Common Roach

Common Roach
Conservation status
Scientific classification
Kingdom: Animalia
Phylum: Chordata
Class: Actinopterygii
Order: Cypriniformes
Family: Cyprinidae
Genus: Rutilus
Species: R. rutilus
Binomial name
Rutilus rutilus
(Linnaeus, 1758)

The Common Roach (Rutilus rutilus, family Cyprinidae, plural also "common roach") is a freshwater and brackish water fish native to most of Europe and western Asia. It is locally simply known as "the roach", but actually the fishes called "roach" can be any species of the genera Rutilus and Hesperoleucus depending on locality.

Contents

Description

The roach is typically a small fish, often reaching no more than about 35 cm (14 inches). Maximum length is 45 cm. The body has a blueish silvery color and becomes white at the belly. The fins are red. The number of scales along the lateral line is 39-48. The dorsal and anal fin has 12-14 rays. Young specimen have a slender build, older specimen get a higher and broader body shape. The roach can often be recognized by the big red spot in the iris above and beside the pupil. Colours of the eye and fins can be very pale however in some environments.

Differences from common rudd

The roach can most easily be confused with the common rudd, the dace and the ide.

Distribution

The common roach is found throughout Europe except for the area around the Mediterranean and its distribution reaches eastward into Siberia. In Eastern Europe and Asia there are several subspecies, some with an anadromous lifecycle living around the Caspian and Black Sea. Around the Mediterranean and in northwestern part of Spain and Portugal several closely related species occur with no overlap in their distribution.

Ecology

The common roach prefers to feed in the deeper parts of water bodies but can be found in any water body deeper than 20 cm and wider than 1.5 m and will adapt to local circumstances. It has a great tolerance for organic pollution and is one of the last species to disappear but is on the other hand also often the most numerous cyprinid in nutrient poor water bodies. It also has a tolerance for brackish water. The lethal temperature is around 31 °C.

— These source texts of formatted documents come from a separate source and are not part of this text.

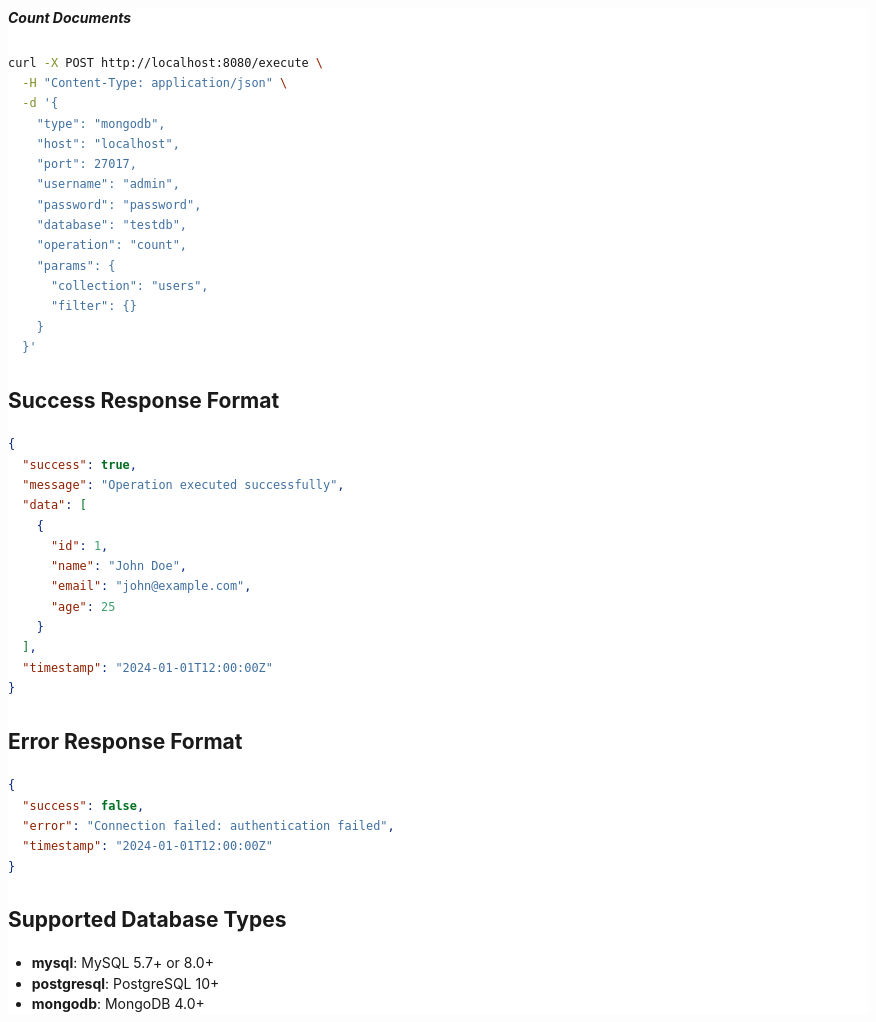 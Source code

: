 ##### Count Documents
```bash
curl -X POST http://localhost:8080/execute \
  -H "Content-Type: application/json" \
  -d '{
    "type": "mongodb",
    "host": "localhost",
    "port": 27017,
    "username": "admin",
    "password": "password",
    "database": "testdb",
    "operation": "count",
    "params": {
      "collection": "users",
      "filter": {}
    }
  }'
```

## Success Response Format
```json
{
  "success": true,
  "message": "Operation executed successfully",
  "data": [
    {
      "id": 1,
      "name": "John Doe",
      "email": "john@example.com",
      "age": 25
    }
  ],
  "timestamp": "2024-01-01T12:00:00Z"
}
```

## Error Response Format
```json
{
  "success": false,
  "error": "Connection failed: authentication failed",
  "timestamp": "2024-01-01T12:00:00Z"
}
```

## Supported Database Types

- **mysql**: MySQL 5.7+ or 8.0+
- **postgresql**: PostgreSQL 10+
- **mongodb**: MongoDB 4.0+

In most parts of its distribution it is also the most numerous fish, but it can be surpassed by the carp bream in terms of biomass in water bodies with high turbidity and sparse vegetation. The roach is a shoaling fish and is not very migratory with the exception of the anadromous subspecies. In the cold season they migrate to deep waters where they form large and dense shoals (places like small inland harbours are a favourite).

The roach will prefer waters that are somewhat vegetated, because larval and young fish are protected by the vegetation and the mature fish can use it for food.

The common roach will eat plant material, bottom dwelling (benthic) invertebrates and plankton. Young fish feed mainly on plankton, the mature fish will feed mainly on benthos. It can adapt to environments where invertebrates are scarce by slow growth, maintaining a slender body shape and early maturation.

Reproduction

The spawning season for common roach is in April and May. Most often spawning occurs on sunny days. Roach will generally use the same spawning location as the previous year. It has been observed that big males form schools where the females enter and have their eggs fertilized by males trailing the female. The behavior is rough and the fish will often jump out of the water. The females can lay up to 100,000 eggs. When the pH of the water is below 5.5 the roach will not be able to reproduce successfully.

Fishing

Fishing for roach in Britain is relatively easy because the species is found in most rivers, lakes and ponds throughout the country. Larger specimens tend to be particularly elusive, but smaller individuals are easy to catch on relatively light line and with a bait such as maggot or worm. They also take particle baits such as sweetcorn and can be caught on a variety of different types. The only limit in type is regarding the size of the bait, because the mouth of the roach is relatively small and the pharyngeal teeth are not particularly strong. A popular bait particularly in France and Belgium is germinated cooked hemp seed.

Essential for good catches is regular feeding to keep the shoal active and feeding around the bait. For roach mostly fixed rods and floats are used for a controlled presentation of the bait, and for larger distances and roach also match rods and swim feeders are being used. The line doesn't need to be thicker than 0.12 mm and the hook not more than a size 12. Thinner lines and smaller hooks will produce more fish especially when the roach are of small size. The best catches with fixed float fishing are often made when the bait is presented just a few cm above the bottom.

Boilies and luncheon meat are generally avoided by roach because they are too large for them to swallow. Because it is a schooling species, it is not unusual for an individual fish to be caught many times during a single session, and sometimes a larger, specimen individual could be waiting outside the shoal. Roach are infamous for their ability to throw the hook during retrieval, which further perpetuates the idea that larger roach are notoriously difficult to bank. The maximum recorded weight for the species in Britain is 4 lb 3 oz (1.90 kg) and any fish over a pound is regarded as a specimen individual.

It is possible to make large catches in harbours where large shoals are concentrated in the winter season. Flyfishing in such places with sinking artificial flies with a gold colored bead for a head on long leaders can produce good catches and often specimen roach are caught that way.